Tuesday, 4 February 2014

Microscopes and Paintbrushes

I've been busy with my samples again in the lab. I put the stubborn sample that hadn't broken down into white spirit to help dissolve it further, before leaving it in boiling water overnight. I then re-sieved it over the sink, re-filtered it and put it back in the 40 degrees centigrade oven overnight. When it is was dry, I sieved it through 1mm, 150 micrometre and 63 micrometre sieves (it still wasn't completely broken down, so there was a lot of large material, hence the larger sieve).

Large material from the stubborn sample!
I then picked through my samples for microfossils for the over 150 micrometre material. This involved putting a thin amount of material on a picking tray, putting it on a microscope, and, using a fine paintbrush, looking at every single grain, and moving the microfossils from the tray to a slide. This was a lot of hard work, as the grains and microfossils were prone to either getting stuck to the paintbrush, or flicked off into the distance!

Desk complete with microscope!

Material on picking tray

Lots of microfossils on slides
I then stuck down the microfossils onto the slides from two of the samples, as there weren't very many in either of them. I then separated the microfossils from the other two samples, specifically picking out foraminifera (forams). I am now in the process of sticking down the forams, and I will then stick down the rest of the microfossils.

Some of you may be wondering what on Earth foarms are! Well, they are marine organisms that first appeared around 540 million years ago, and are still alive today (well, not the ones that were around 540 million years ago!). They are split into two major groups - benthic (species that live on or within the seafloor sediment) and planktic (species that float in the water), and they generally have a shell, with either one or multiple chambers. I am using the forams and other fossils to determine where the samples came from - either from the deep water or near the coast. This will hopefully allow me to determine if they were affected by a tsunami.

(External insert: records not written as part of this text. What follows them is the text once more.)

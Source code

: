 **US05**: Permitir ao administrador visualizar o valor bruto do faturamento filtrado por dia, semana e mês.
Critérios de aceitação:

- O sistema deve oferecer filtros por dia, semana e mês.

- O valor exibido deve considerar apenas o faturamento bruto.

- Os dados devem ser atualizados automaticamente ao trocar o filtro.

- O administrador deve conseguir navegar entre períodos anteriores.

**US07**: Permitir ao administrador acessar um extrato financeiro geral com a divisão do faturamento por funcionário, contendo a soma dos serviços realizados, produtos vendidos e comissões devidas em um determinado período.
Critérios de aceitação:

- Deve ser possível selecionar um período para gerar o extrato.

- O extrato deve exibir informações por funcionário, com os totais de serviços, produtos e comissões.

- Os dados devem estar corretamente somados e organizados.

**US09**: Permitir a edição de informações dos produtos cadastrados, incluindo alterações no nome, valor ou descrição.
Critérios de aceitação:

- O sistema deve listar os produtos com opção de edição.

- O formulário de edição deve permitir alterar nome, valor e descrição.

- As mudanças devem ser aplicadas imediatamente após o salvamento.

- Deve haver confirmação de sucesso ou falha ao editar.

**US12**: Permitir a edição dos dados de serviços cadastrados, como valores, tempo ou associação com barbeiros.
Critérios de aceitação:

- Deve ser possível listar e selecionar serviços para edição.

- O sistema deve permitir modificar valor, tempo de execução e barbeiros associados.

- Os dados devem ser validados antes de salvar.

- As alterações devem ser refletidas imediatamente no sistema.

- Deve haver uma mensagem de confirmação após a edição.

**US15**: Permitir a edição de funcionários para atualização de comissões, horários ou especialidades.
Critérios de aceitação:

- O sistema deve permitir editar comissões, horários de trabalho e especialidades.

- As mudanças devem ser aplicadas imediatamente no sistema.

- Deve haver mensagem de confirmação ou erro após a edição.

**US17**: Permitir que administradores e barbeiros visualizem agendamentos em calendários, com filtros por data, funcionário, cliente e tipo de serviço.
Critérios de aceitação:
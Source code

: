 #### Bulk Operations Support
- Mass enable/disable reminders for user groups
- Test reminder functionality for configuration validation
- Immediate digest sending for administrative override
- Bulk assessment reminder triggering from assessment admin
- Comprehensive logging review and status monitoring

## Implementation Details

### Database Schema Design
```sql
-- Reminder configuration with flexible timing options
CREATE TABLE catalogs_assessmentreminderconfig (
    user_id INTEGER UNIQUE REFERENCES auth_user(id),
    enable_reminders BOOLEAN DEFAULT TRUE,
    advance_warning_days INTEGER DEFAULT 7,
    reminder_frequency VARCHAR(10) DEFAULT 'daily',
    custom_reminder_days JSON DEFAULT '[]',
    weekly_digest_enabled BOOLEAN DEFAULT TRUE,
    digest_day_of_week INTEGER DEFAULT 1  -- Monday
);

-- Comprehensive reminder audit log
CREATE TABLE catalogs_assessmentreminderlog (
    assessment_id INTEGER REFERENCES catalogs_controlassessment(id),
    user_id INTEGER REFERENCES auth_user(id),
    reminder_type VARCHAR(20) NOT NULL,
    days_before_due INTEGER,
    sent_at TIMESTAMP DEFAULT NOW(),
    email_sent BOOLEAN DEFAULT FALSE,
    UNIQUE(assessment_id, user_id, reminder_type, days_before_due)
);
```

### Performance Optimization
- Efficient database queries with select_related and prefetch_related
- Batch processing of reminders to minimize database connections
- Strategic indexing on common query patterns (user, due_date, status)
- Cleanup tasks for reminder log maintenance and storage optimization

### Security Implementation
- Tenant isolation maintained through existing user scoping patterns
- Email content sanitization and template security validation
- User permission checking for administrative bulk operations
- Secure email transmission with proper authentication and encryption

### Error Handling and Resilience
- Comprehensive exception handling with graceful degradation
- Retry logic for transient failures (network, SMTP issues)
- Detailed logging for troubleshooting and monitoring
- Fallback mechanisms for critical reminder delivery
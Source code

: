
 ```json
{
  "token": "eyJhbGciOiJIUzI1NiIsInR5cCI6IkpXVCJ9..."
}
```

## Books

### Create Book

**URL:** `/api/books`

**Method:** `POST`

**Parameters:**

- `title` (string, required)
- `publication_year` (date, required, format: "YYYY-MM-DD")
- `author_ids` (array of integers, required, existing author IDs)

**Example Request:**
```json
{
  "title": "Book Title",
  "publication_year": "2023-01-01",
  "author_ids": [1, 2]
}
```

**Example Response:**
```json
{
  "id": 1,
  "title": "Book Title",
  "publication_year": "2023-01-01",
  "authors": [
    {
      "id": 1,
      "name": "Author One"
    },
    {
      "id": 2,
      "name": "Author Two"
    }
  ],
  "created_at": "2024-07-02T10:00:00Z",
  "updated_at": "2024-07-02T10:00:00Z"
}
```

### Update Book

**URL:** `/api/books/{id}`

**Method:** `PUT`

Many different forams (courtesy of Wiki)


  1. I can just picture the scene - trainee geologist wielding a brush and variety of sieves, scampering around the lab after escaping microfossils as they ping off her slides!

    1. Yup, that's me! The problem is, they don't actually ping very far, but because you're looking at them through a microscope, it looks like they've gone miles! Very deceptive things these microfossils!

  2. Hi, where did you purchase the grid slides from ?

    1. Hi, I'm not sure sorry, the university provided them for me.